Task prompt - Provide an exact transcription of all the records.

Start of Available data

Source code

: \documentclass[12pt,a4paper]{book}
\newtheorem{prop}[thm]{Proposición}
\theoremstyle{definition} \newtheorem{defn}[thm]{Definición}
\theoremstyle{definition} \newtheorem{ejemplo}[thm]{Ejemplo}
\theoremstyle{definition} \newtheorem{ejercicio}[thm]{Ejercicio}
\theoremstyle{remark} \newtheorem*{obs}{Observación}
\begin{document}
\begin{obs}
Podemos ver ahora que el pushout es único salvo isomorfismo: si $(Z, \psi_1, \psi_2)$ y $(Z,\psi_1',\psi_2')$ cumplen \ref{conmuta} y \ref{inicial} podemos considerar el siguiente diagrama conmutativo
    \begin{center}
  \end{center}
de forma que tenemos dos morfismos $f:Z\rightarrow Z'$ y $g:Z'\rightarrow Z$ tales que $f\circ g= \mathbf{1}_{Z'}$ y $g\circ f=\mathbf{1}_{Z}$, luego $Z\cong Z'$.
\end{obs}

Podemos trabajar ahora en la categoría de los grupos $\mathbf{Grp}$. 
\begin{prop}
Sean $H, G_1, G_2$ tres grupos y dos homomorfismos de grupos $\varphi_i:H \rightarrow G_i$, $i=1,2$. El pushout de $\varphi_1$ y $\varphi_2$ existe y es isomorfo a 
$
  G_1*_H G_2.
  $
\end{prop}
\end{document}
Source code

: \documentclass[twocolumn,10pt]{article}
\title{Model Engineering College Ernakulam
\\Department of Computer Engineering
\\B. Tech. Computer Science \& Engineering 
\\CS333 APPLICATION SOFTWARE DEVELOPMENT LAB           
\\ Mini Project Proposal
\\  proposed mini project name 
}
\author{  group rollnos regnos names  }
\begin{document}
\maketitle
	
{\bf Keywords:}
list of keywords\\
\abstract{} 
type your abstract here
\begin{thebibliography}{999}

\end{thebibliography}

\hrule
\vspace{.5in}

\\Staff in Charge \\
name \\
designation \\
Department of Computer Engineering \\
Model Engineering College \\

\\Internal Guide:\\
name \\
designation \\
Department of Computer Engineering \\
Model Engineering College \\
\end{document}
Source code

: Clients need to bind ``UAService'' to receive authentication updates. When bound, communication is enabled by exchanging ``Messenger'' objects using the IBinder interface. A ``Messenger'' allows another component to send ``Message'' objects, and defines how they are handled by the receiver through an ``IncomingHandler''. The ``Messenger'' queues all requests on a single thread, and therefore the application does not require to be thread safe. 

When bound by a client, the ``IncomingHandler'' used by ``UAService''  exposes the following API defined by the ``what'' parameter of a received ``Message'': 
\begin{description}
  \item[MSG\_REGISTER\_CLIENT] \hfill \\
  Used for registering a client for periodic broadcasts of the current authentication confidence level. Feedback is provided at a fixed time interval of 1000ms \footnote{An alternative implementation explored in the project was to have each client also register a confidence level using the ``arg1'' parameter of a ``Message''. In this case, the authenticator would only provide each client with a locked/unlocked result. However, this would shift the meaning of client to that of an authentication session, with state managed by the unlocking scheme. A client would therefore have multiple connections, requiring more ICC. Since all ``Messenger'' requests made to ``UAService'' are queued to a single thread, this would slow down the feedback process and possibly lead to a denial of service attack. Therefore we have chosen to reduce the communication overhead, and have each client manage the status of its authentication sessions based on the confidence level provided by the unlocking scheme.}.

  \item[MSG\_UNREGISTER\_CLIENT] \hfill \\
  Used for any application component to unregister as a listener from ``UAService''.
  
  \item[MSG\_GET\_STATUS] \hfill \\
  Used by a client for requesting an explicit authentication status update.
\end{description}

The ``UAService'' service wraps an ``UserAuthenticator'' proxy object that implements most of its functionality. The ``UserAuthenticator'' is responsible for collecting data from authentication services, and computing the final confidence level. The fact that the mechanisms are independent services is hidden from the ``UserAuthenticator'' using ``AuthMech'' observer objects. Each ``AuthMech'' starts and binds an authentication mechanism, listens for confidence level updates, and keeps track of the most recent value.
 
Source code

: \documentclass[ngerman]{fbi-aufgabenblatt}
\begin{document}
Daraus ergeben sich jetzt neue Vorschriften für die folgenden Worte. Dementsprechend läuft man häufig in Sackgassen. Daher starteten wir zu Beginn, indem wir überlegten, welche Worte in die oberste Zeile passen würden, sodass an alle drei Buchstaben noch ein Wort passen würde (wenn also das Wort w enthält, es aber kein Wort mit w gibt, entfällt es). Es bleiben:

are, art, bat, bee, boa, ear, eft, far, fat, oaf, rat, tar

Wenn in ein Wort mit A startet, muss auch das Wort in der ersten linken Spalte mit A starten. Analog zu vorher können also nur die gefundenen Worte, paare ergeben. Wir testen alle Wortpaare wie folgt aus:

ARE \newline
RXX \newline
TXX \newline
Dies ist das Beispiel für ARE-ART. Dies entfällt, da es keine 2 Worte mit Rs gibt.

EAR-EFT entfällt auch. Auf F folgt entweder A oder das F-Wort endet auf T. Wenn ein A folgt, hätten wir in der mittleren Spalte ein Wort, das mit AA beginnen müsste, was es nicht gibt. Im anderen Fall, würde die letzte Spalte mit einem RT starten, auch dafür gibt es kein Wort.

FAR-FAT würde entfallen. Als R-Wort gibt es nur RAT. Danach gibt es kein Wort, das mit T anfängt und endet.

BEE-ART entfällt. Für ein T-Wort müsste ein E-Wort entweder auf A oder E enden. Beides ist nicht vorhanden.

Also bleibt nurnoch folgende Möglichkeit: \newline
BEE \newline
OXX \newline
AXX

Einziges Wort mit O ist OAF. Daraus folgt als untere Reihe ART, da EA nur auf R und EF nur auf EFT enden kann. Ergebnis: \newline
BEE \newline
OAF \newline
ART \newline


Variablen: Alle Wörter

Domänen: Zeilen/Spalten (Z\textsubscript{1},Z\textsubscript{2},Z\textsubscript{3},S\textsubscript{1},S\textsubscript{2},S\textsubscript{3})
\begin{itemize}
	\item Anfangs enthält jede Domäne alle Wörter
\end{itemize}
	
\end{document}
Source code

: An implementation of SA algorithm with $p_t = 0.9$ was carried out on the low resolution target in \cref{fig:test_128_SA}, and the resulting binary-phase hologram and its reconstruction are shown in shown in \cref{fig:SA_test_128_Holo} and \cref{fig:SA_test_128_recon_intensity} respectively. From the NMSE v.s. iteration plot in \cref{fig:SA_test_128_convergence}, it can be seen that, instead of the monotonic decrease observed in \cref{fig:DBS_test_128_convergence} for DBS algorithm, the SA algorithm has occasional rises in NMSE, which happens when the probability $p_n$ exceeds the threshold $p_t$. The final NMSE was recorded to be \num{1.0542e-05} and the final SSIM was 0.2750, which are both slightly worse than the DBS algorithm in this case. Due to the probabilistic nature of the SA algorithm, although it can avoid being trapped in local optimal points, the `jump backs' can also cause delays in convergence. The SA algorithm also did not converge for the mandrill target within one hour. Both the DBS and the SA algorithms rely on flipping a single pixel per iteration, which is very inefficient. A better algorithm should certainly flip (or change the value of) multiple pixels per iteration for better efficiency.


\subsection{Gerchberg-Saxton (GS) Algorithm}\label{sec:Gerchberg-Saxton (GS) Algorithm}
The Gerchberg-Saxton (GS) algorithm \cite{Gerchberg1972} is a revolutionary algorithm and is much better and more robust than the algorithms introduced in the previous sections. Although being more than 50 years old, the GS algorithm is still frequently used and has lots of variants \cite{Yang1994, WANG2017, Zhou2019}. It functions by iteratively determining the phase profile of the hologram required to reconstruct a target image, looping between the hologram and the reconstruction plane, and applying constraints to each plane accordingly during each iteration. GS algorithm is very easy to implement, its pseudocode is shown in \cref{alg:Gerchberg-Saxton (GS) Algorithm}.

End of Available data

Exercise result -
Source code

: \documentclass[12pt,a4paper]{book}
\newtheorem{prop}[thm]{Proposición}
\theoremstyle{definition} \newtheorem{defn}[thm]{Definición}
\theoremstyle{definition} \newtheorem{ejemplo}[thm]{Ejemplo}
\theoremstyle{definition} \newtheorem{ejercicio}[thm]{Ejercicio}
\theoremstyle{remark} \newtheorem*{obs}{Observación}
\begin{document}
\begin{obs}
Podemos ver ahora que el pushout es único salvo isomorfismo: si $(Z, \psi_1, \psi_2)$ y $(Z,\psi_1',\psi_2')$ cumplen \ref{conmuta} y \ref{inicial} podemos considerar el siguiente diagrama conmutativo
    \begin{center}
  \end{center}
de forma que tenemos dos morfismos $f:Z\rightarrow Z'$ y $g:Z'\rightarrow Z$ tales que $f\circ g= \mathbf{1}_{Z'}$ y $g\circ f=\mathbf{1}_{Z}$, luego $Z\cong Z'$.
\end{obs}

Podemos trabajar ahora en la categoría de los grupos $\mathbf{Grp}$. 
\begin{prop}
Sean $H, G_1, G_2$ tres grupos y dos homomorfismos de grupos $\varphi_i:H \rightarrow G_i$, $i=1,2$. El pushout de $\varphi_1$ y $\varphi_2$ existe y es isomorfo a 
$
  G_1*_H G_2.
  $
\end{prop}
\end{document}
Source code

: \documentclass[twocolumn,10pt]{article}
\title{Model Engineering College Ernakulam
\\Department of Computer Engineering
\\B. Tech. Computer Science \& Engineering 
\\CS333 APPLICATION SOFTWARE DEVELOPMENT LAB           
\\ Mini Project Proposal
\\  proposed mini project name 
}
\author{  group rollnos regnos names  }
\begin{document}
\maketitle
	
{\bf Keywords:}
list of keywords\\
\abstract{} 
type your abstract here
\begin{thebibliography}{999}

\end{thebibliography}

\hrule
\vspace{.5in}

\\Staff in Charge \\
name \\
designation \\
Department of Computer Engineering \\
Model Engineering College \\

\\Internal Guide:\\
name \\
designation \\
Department of Computer Engineering \\
Model Engineering College \\
\end{document}
Source code

: Clients need to bind ``UAService'' to receive authentication updates. When bound, communication is enabled by exchanging ``Messenger'' objects using the IBinder interface. A ``Messenger'' allows another component to send ``Message'' objects, and defines how they are handled by the receiver through an ``IncomingHandler''. The ``Messenger'' queues all requests on a single thread, and therefore the application does not require to be thread safe. 

When bound by a client, the ``IncomingHandler'' used by ``UAService''  exposes the following API defined by the ``what'' parameter of a received ``Message'': 
\begin{description}
  \item[MSG\_REGISTER\_CLIENT] \hfill \\
  Used for registering a client for periodic broadcasts of the current authentication confidence level. Feedback is provided at a fixed time interval of 1000ms \footnote{An alternative implementation explored in the project was to have each client also register a confidence level using the ``arg1'' parameter of a ``Message''. In this case, the authenticator would only provide each client with a locked/unlocked result. However, this would shift the meaning of client to that of an authentication session, with state managed by the unlocking scheme. A client would therefore have multiple connections, requiring more ICC. Since all ``Messenger'' requests made to ``UAService'' are queued to a single thread, this would slow down the feedback process and possibly lead to a denial of service attack. Therefore we have chosen to reduce the communication overhead, and have each client manage the status of its authentication sessions based on the confidence level provided by the unlocking scheme.}.

  \item[MSG\_UNREGISTER\_CLIENT] \hfill \\
  Used for any application component to unregister as a listener from ``UAService''.
  
  \item[MSG\_GET\_STATUS] \hfill \\
  Used by a client for requesting an explicit authentication status update.
\end{description}

The ``UAService'' service wraps an ``UserAuthenticator'' proxy object that implements most of its functionality. The ``UserAuthenticator'' is responsible for collecting data from authentication services, and computing the final confidence level. The fact that the mechanisms are independent services is hidden from the ``UserAuthenticator'' using ``AuthMech'' observer objects. Each ``AuthMech'' starts and binds an authentication mechanism, listens for confidence level updates, and keeps track of the most recent value.
 
Source code

: \documentclass[ngerman]{fbi-aufgabenblatt}
\begin{document}
Daraus ergeben sich jetzt neue Vorschriften für die folgenden Worte. Dementsprechend läuft man häufig in Sackgassen. Daher starteten wir zu Beginn, indem wir überlegten, welche Worte in die oberste Zeile passen würden, sodass an alle drei Buchstaben noch ein Wort passen würde (wenn also das Wort w enthält, es aber kein Wort mit w gibt, entfällt es). Es bleiben:

are, art, bat, bee, boa, ear, eft, far, fat, oaf, rat, tar

Wenn in ein Wort mit A startet, muss auch das Wort in der ersten linken Spalte mit A starten. Analog zu vorher können also nur die gefundenen Worte, paare ergeben. Wir testen alle Wortpaare wie folgt aus:

ARE \newline
RXX \newline
TXX \newline
Dies ist das Beispiel für ARE-ART. Dies entfällt, da es keine 2 Worte mit Rs gibt.

EAR-EFT entfällt auch. Auf F folgt entweder A oder das F-Wort endet auf T. Wenn ein A folgt, hätten wir in der mittleren Spalte ein Wort, das mit AA beginnen müsste, was es nicht gibt. Im anderen Fall, würde die letzte Spalte mit einem RT starten, auch dafür gibt es kein Wort.

FAR-FAT würde entfallen. Als R-Wort gibt es nur RAT. Danach gibt es kein Wort, das mit T anfängt und endet.

BEE-ART entfällt. Für ein T-Wort müsste ein E-Wort entweder auf A oder E enden. Beides ist nicht vorhanden.

Also bleibt nurnoch folgende Möglichkeit: \newline
BEE \newline
OXX \newline
AXX

Einziges Wort mit O ist OAF. Daraus folgt als untere Reihe ART, da EA nur auf R und EF nur auf EFT enden kann. Ergebnis: \newline
BEE \newline
OAF \newline
ART \newline


Variablen: Alle Wörter

Domänen: Zeilen/Spalten (Z\textsubscript{1},Z\textsubscript{2},Z\textsubscript{3},S\textsubscript{1},S\textsubscript{2},S\textsubscript{3})
\begin{itemize}
	\item Anfangs enthält jede Domäne alle Wörter
\end{itemize}
	
\end{document}
Source code

: An implementation of SA algorithm with $p_t = 0.9$ was carried out on the low resolution target in \cref{fig:test_128_SA}, and the resulting binary-phase hologram and its reconstruction are shown in shown in \cref{fig:SA_test_128_Holo} and \cref{fig:SA_test_128_recon_intensity} respectively. From the NMSE v.s. iteration plot in \cref{fig:SA_test_128_convergence}, it can be seen that, instead of the monotonic decrease observed in \cref{fig:DBS_test_128_convergence} for DBS algorithm, the SA algorithm has occasional rises in NMSE, which happens when the probability $p_n$ exceeds the threshold $p_t$. The final NMSE was recorded to be \num{1.0542e-05} and the final SSIM was 0.2750, which are both slightly worse than the DBS algorithm in this case. Due to the probabilistic nature of the SA algorithm, although it can avoid being trapped in local optimal points, the `jump backs' can also cause delays in convergence. The SA algorithm also did not converge for the mandrill target within one hour. Both the DBS and the SA algorithms rely on flipping a single pixel per iteration, which is very inefficient. A better algorithm should certainly flip (or change the value of) multiple pixels per iteration for better efficiency.


\subsection{Gerchberg-Saxton (GS) Algorithm}\label{sec:Gerchberg-Saxton (GS) Algorithm}
The Gerchberg-Saxton (GS) algorithm \cite{Gerchberg1972} is a revolutionary algorithm and is much better and more robust than the algorithms introduced in the previous sections. Although being more than 50 years old, the GS algorithm is still frequently used and has lots of variants \cite{Yang1994, WANG2017, Zhou2019}. It functions by iteratively determining the phase profile of the hologram required to reconstruct a target image, looping between the hologram and the reconstruction plane, and applying constraints to each plane accordingly during each iteration. GS algorithm is very easy to implement, its pseudocode is shown in \cref{alg:Gerchberg-Saxton (GS) Algorithm}.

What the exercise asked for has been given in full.